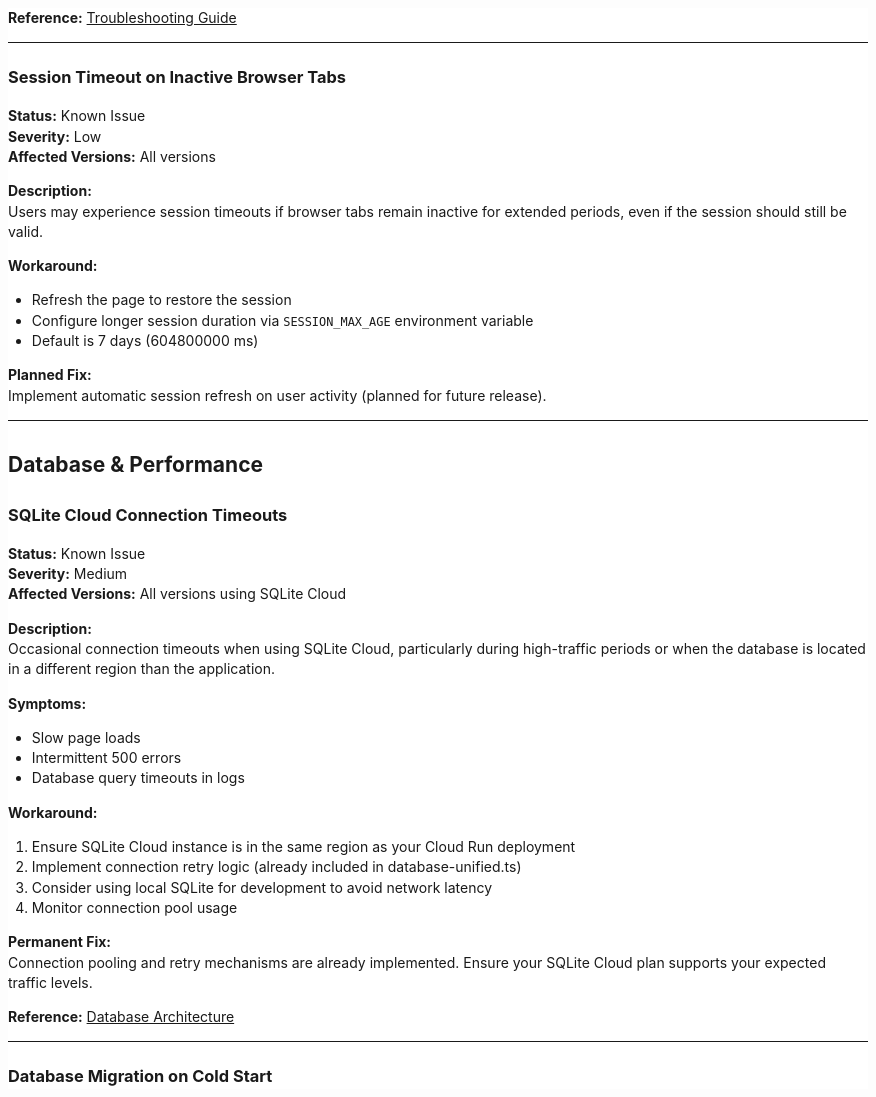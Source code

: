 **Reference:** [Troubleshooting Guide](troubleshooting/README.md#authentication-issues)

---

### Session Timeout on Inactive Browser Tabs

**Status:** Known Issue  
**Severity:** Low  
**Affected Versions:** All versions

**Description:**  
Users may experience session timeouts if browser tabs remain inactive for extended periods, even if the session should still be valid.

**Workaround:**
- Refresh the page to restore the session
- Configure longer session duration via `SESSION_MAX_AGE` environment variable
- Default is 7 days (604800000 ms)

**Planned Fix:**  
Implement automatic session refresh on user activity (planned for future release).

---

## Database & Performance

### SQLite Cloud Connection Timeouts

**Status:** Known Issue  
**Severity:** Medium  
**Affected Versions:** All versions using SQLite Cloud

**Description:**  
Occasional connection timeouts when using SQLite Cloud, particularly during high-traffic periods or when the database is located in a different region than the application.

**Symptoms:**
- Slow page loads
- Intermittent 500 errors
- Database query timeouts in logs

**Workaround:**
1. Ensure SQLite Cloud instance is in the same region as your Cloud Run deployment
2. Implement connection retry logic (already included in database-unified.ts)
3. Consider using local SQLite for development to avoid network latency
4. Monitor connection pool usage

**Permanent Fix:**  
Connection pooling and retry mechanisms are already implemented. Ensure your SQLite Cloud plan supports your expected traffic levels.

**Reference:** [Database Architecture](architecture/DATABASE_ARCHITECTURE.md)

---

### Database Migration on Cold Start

__Action item__:
Gather each line of the listing that holds the string "your".

__Task solution__:
1. Ensure SQLite Cloud instance is in the same region as your Cloud Run deployment
Connection pooling and retry mechanisms are already implemented. Ensure your SQLite Cloud plan supports your expected traffic levels.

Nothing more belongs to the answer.